Recent reviews on tachycardia-induced cardiomyopathy never included IST as a potential cause of the disease [5, 8]. This unique type of cardiomyopathy, however, is considered to be rate-dependent in that cases with greater rates manifest earlier. In our patient, the high average HR (145 bpm) and the duration of the arrhythmia (4 months) could have been the major contributors to cardiac dysfunction.

One of the interesting features of our case was the unusual mode of presentation; in particular, the patient never experienced symptoms, and the age of presentation was younger than classically described (38 ± 12 years) [1]. A review of the literature shows an unusual case of IST with advanced age of presentation (a 67-year-old female patient) [11].

Although no randomized, double-blinded, placebo-controlled clinical trials exist, beta-blockers, nondihydropyridine calcium-channels blockers, and antiarrhythmic drugs are traditionally considered the first-line therapy in patients with IST. In our patient, beta-blockers, flecainide, and amiodarone were ineffective. Actually, patients with IST are often refractory or intolerant to conventional medical management. For this reason, some investigators have proposed sinus node modification by catheter ablation. Nevertheless, the long-term success rate of this difficult technique remains unclear, and serious adverse effects have been reported (phrenic nerve injury, need for permanent pacing, pericarditis) [6, 8]. Recent evidence suggests that ivabradine may be effective in patients with IST [3, 4, 7, 12] by preventing the side effects induced by traditional medications. Ivabradine is a selective inhibitor of the If current, an important contributor to sinus node automaticity. This drug induces a selective and dose-dependent HR decrease in HR without modifying atrioventricular or intraventricular conduction or contractility. As a result, it is a pure HR-decreasing agent in patients with sinus rhythm. HR decrease is associated with a significant improvement in cardiac function, symptoms, exercise capacity, and quality of life among patients with congestive heart failure. In our asymptomatic patient, who presented with IST and low LVEF, ivabradine therapy proved to be effective and safe, resulting in complete and stable HR normalization and functional recovery without the occurrence of adverse side effects.

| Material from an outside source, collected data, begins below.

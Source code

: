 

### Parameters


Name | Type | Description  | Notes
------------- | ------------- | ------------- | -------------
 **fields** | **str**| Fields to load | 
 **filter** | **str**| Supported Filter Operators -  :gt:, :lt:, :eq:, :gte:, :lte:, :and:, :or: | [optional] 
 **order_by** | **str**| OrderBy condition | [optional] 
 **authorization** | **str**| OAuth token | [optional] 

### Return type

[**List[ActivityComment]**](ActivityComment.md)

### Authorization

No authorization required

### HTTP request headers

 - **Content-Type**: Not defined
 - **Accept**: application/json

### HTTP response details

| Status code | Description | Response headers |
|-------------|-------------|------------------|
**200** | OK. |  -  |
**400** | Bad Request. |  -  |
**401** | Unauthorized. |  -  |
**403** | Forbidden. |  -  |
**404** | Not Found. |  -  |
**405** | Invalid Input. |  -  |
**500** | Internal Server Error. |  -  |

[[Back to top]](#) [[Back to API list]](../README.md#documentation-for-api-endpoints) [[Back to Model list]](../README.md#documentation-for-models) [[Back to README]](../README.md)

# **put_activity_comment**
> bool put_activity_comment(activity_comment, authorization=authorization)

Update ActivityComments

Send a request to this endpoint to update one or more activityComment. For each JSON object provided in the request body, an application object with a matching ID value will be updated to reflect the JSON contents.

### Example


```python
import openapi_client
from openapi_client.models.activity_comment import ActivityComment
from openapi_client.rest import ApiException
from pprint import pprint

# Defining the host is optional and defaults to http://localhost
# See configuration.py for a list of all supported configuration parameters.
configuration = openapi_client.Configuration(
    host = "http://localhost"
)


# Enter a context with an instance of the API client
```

In conclusion, in patients with an exaggerated increase in average HR, IST may favor the development of tachycardia-induced cardiomyopathy. In patients with IST resistant to traditional HR-lowering drugs, ivabradine could be considered as second-line therapy before catheter ablation. This could be particularly relevant for patients with functional cardiac repercussions. Previous experimental studies and some recent clinical trial have focused on the potential effects of ivabradine in congestive heart failure [8, 10]. In particular, in the SHIFT study, a randomized placebo-controlled study, the use of ivabradine in patients with hearth failure and systolic dysfunction, who were selected on the basis of having a baseline HR ≥70 bpm, significantly improved most cardiovascular primary end points.

Ivabradine is approved for use in chronic stable angina pectoris and heart failure in adults in Europe. The use of this medication is not approved in the United States. There are no trials of ivabradine in the pediatric age group.